CONGRATULATIONS to Glasgow's Larry Dean for winning the Scottish Comedian of the Year contest.

We liked the story Larry once told of sitting his mum and dad down in the kitchen and telling them he was gay.

"My father stormed out of the room," recalled Larry. "I was standing there thinking I had ruined the family and how would we recover from this when he came back in and handed my mum a tenner."

Iron brouhaha

LANGUAGE difficulties continued. John Speirs tells us: "I remember an article for sale in a local paper which was described as a 'Rot Iron paper rack'. I wonder how long it lasted."

Courting disaster?

OUR mention of the menswear firm Slater's reminds an Ayrshire reader of the occasion he was shopping there and heard a chap trying on a suit say to his pal: "What do you think?"

"Not that one," said his mate, who elucidated: "To me, that says 'guilty'. Take the other one, it's more sober."

Such a boar...

SAD to hear of the death of doughty QC Jock Thomson, who was a well-liked figure in the Scottish courts. We recall when he was a young procurator fiscal in Glasgow prosecuting a chap selling blue movies. A sample film was being shown to the jury which involved a couple who were accompanied on screen by a pig. The jury were eventually becoming bored with the movie as one jury member was heard to mutter: "Has naebody telt them it's mare fun wi'oot the pig?"

Pitching in

GRANT Young, who we mentioned was cycling across Europe for charity, ended up in the Serbian city of Novi Sad where Scotland were beaten in a football international earlier this year. The locals were recalling that members of the Tartan Army took their tops off to help clear the snow off the pitch so the game could go ahead.

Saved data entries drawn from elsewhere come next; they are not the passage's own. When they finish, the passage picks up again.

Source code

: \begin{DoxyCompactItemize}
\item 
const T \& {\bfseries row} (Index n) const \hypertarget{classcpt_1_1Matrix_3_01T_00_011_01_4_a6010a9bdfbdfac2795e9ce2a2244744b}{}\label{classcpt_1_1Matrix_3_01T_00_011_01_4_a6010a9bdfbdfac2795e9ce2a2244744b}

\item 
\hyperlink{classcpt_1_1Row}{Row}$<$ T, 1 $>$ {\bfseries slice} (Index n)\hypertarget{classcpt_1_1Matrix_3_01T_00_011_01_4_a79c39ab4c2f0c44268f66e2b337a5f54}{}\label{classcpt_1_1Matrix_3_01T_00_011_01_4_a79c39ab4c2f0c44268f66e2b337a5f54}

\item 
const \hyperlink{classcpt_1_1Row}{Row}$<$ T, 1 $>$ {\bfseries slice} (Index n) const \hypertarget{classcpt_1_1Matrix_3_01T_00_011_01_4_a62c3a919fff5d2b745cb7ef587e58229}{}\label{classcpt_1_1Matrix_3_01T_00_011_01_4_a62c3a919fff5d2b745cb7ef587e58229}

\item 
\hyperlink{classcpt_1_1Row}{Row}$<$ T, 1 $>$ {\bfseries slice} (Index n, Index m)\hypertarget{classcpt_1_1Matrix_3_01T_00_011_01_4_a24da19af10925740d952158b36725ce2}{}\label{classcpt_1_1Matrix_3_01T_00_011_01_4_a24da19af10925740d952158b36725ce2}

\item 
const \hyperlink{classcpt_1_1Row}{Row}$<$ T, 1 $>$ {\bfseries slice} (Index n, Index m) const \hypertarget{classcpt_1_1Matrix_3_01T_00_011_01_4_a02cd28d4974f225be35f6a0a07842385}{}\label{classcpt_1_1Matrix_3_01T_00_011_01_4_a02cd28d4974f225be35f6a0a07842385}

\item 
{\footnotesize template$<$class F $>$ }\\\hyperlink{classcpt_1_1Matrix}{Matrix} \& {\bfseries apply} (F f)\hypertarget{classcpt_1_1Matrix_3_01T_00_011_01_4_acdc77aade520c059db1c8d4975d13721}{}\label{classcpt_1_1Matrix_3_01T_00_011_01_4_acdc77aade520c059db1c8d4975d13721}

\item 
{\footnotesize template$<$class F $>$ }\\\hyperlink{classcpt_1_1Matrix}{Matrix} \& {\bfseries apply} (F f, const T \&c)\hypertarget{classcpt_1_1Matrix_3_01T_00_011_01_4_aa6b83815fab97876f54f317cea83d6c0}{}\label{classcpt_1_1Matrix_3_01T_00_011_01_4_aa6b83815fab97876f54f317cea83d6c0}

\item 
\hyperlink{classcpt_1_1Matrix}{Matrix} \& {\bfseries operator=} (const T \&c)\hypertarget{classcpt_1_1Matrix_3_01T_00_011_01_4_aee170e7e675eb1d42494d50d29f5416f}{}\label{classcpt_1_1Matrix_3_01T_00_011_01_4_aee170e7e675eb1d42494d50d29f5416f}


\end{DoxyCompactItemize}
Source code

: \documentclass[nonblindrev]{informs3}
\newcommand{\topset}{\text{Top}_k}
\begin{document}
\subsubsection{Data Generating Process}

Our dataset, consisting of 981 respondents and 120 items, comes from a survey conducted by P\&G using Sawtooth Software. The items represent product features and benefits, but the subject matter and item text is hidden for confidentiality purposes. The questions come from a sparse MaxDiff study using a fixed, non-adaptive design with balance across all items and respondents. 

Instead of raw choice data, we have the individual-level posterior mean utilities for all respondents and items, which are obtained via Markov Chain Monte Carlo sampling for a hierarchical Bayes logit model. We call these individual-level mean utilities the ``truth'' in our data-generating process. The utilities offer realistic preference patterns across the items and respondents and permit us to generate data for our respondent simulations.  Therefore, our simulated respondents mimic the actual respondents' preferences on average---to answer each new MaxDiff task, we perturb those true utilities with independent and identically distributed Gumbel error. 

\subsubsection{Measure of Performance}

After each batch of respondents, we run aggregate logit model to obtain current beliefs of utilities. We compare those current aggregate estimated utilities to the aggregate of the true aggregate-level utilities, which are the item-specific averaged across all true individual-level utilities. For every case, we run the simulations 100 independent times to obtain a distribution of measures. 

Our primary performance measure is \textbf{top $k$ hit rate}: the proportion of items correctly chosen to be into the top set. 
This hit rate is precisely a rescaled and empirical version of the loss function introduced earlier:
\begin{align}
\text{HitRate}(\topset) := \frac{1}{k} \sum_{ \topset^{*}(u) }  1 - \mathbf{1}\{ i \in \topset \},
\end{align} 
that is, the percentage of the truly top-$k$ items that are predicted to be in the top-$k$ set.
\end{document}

Added one Serbian: "You Scots might not have been much good on the pitch, but by God you can clear them."

Innocents abroad

GLASGOW crime writer Robert Jeffrey is just back from Venice where, strolling across the Rialto, he heard an American say to her spouse: "Honey, what came first, the water or the bridges?" Back in his local, he told this to a friend who replied: "That's nothing - I heard an American tourist in the West Highlands who asked her husband, 'Is that the same moon we see in Texas?'"

Dirty humour

WE must end our swimming baths stories as Cora Snyder has told us one of the oldest ones ever. Her grandfather once told her of a bather who had filthy ankles where the dirt had gone through his socks, but his feet were white as a milk bottle below the shoe line. As he was about to walk through the wee pool of disinfected water before taking the plunge, the attendant reproached him: "Haw Jimmy - nae spats in the pool!"

I know. Spats! Don't worry, back to internet stories tomorrow.

Bullet train

A READER notes that on the First ScotRail website in the section where it gives advice to travellers using sleepers, it states that if they are carrying firearms or ammunition they should advise the telesales staff at the time of booking. ScotRail then adds the perhaps superfluous advice for firearms carriers: "Customers should have single occupancy of a cabin or be sharing with a person known to them."